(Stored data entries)
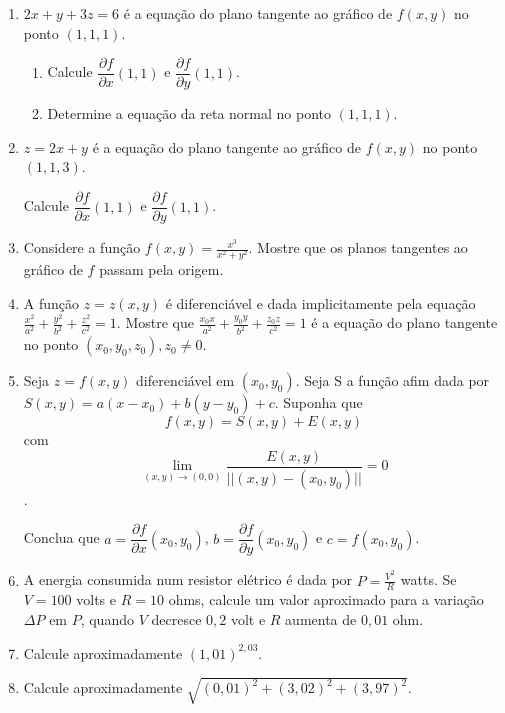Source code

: \documentclass[11pt,a4paper]{article}
\newcommand{\limite}{\displaystyle\lim}
\begin{document}
\begin{enumerate}
	\item $2x + y + 3z = 6$ é a equação do plano tangente ao gráfico de $f(x,y)$ no ponto $(1,1,1)$.
	
	\begin{enumerate}
		\item Calcule $\dfrac{\partial f}{\partial x}(1,1)$ e $\dfrac{\partial f}{\partial y}(1,1)$.
		\item Determine a equação da reta normal no ponto $(1,1,1)$.
	\end{enumerate}
	
	\item $z = 2x + y$ é a equação do plano tangente ao gráfico de $f(x,y)$ no ponto $(1,1,3)$. 
	
	Calcule $\dfrac{\partial f}{\partial x}(1,1)$ e $\dfrac{\partial f}{\partial y}(1,1)$.
	
	\item Considere a função $f(x,y) = \displaystyle\frac{x^3}{x^2 + y^2}$. Mostre que os planos tangentes ao gráfico de $f$ passam pela origem.
	
	\item A função $z = z(x,y)$ é diferenciável e dada implicitamente pela equação $\displaystyle\frac{x^2}{a^2} + \displaystyle\frac{y^2}{b^2} + \displaystyle\frac{z^2}{c^2} = 1$. Mostre que $\displaystyle\frac{x_0x}{a^2} + \displaystyle\frac{y_0y}{b^2} + \displaystyle\frac{z_0z}{c^2} = 1$ é a equação do plano tangente no ponto $(x_0, y_0, z_0), z_0 \neq 0$.  
	
	\item Seja $z = f(x,y)$ diferenciável em $(x_0,y_0)$. Seja S a função afim dada por $S(x,y) = a(x - x_0) + b(y - y_0) + c.$ Suponha que
	$$f(x,y) = S(x,y) + E(x,y)$$
com
	$$\limite_{(x,y) \to (0,0)} \displaystyle\frac{E(x,y)}{||(x,y) - (x_0, y_0)||} = 0$$.
	
	Conclua que $a = \dfrac{\partial f}{\partial x}(x_0,y_0)$, $b = \dfrac{\partial f}{\partial y}(x_0,y_0)$ e $c = f(x_0, y_0)$.
	
	\item A energia consumida num resistor elétrico é dada por $P = \displaystyle\frac{V^2}{R}$ watts. Se $V = 100$ volts e $R = 10$ ohms, calcule um valor aproximado para a variação $\Delta P$ em $P$, quando $V$ decresce $0,2$ volt e $R$ aumenta de $0,01$ ohm.
	
	\item Calcule aproximadamente $(1,01)^{2,03}$.
	
	\item Calcule aproximadamente $\sqrt{(0,01)^2 + (3,02)^2 + (3,97)^2}$.	
	

\end{enumerate}
\end{document}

■ **INSTRUCTIONS FOR THE TASK**
Repeat each record as given. No picture belongs in the copy.

■ **WRITTEN RESPONSE**
Source code

: \documentclass[11pt,a4paper]{article}
\newcommand{\limite}{\displaystyle\lim}
\begin{document}
\begin{enumerate}
	\item $2x + y + 3z = 6$ é a equação do plano tangente ao gráfico de $f(x,y)$ no ponto $(1,1,1)$.
	
	\begin{enumerate}
		\item Calcule $\dfrac{\partial f}{\partial x}(1,1)$ e $\dfrac{\partial f}{\partial y}(1,1)$.
		\item Determine a equação da reta normal no ponto $(1,1,1)$.
	\end{enumerate}
	
	\item $z = 2x + y$ é a equação do plano tangente ao gráfico de $f(x,y)$ no ponto $(1,1,3)$. 
	
	Calcule $\dfrac{\partial f}{\partial x}(1,1)$ e $\dfrac{\partial f}{\partial y}(1,1)$.
	
	\item Considere a função $f(x,y) = \displaystyle\frac{x^3}{x^2 + y^2}$. Mostre que os planos tangentes ao gráfico de $f$ passam pela origem.
	
	\item A função $z = z(x,y)$ é diferenciável e dada implicitamente pela equação $\displaystyle\frac{x^2}{a^2} + \displaystyle\frac{y^2}{b^2} + \displaystyle\frac{z^2}{c^2} = 1$. Mostre que $\displaystyle\frac{x_0x}{a^2} + \displaystyle\frac{y_0y}{b^2} + \displaystyle\frac{z_0z}{c^2} = 1$ é a equação do plano tangente no ponto $(x_0, y_0, z_0), z_0 \neq 0$.  
	
	\item Seja $z = f(x,y)$ diferenciável em $(x_0,y_0)$. Seja S a função afim dada por $S(x,y) = a(x - x_0) + b(y - y_0) + c.$ Suponha que
	$$f(x,y) = S(x,y) + E(x,y)$$
com
	$$\limite_{(x,y) \to (0,0)} \displaystyle\frac{E(x,y)}{||(x,y) - (x_0, y_0)||} = 0$$.
	
	Conclua que $a = \dfrac{\partial f}{\partial x}(x_0,y_0)$, $b = \dfrac{\partial f}{\partial y}(x_0,y_0)$ e $c = f(x_0, y_0)$.
	
	\item A energia consumida num resistor elétrico é dada por $P = \displaystyle\frac{V^2}{R}$ watts. Se $V = 100$ volts e $R = 10$ ohms, calcule um valor aproximado para a variação $\Delta P$ em $P$, quando $V$ decresce $0,2$ volt e $R$ aumenta de $0,01$ ohm.
	
	\item Calcule aproximadamente $(1,01)^{2,03}$.
	
	\item Calcule aproximadamente $\sqrt{(0,01)^2 + (3,02)^2 + (3,97)^2}$.	
	

\end{enumerate}
\end{document}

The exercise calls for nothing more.